- _Task statement_
Filter the material, keeping only lines with the word "label".

- _Data_

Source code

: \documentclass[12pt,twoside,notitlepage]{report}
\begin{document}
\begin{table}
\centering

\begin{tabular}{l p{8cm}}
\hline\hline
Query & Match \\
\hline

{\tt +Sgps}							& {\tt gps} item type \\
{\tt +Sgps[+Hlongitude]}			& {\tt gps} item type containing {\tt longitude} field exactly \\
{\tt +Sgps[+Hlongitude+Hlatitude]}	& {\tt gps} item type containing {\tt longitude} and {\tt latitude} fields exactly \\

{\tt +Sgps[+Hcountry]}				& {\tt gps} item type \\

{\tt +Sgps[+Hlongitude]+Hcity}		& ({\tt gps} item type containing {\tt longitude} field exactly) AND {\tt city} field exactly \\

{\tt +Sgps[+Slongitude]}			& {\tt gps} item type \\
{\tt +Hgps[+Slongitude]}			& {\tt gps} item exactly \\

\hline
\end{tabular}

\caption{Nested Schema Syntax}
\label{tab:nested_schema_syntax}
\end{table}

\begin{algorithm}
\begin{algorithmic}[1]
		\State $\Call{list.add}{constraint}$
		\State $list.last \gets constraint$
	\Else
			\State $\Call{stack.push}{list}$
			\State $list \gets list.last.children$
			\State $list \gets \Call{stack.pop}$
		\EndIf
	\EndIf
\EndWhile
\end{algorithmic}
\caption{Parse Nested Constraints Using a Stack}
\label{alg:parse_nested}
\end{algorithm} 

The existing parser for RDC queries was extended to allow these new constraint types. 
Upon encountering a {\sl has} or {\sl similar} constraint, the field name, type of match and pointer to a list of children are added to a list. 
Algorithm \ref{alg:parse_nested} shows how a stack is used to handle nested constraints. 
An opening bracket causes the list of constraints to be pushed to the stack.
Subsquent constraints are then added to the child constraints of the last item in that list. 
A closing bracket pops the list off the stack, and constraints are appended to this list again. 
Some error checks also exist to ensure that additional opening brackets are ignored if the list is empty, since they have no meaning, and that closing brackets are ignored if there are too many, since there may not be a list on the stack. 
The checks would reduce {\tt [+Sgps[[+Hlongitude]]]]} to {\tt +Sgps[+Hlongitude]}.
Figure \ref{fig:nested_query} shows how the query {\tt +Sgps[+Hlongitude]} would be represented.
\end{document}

- _Solution to this exercise_
\label{tab:nested_schema_syntax}
\label{alg:parse_nested}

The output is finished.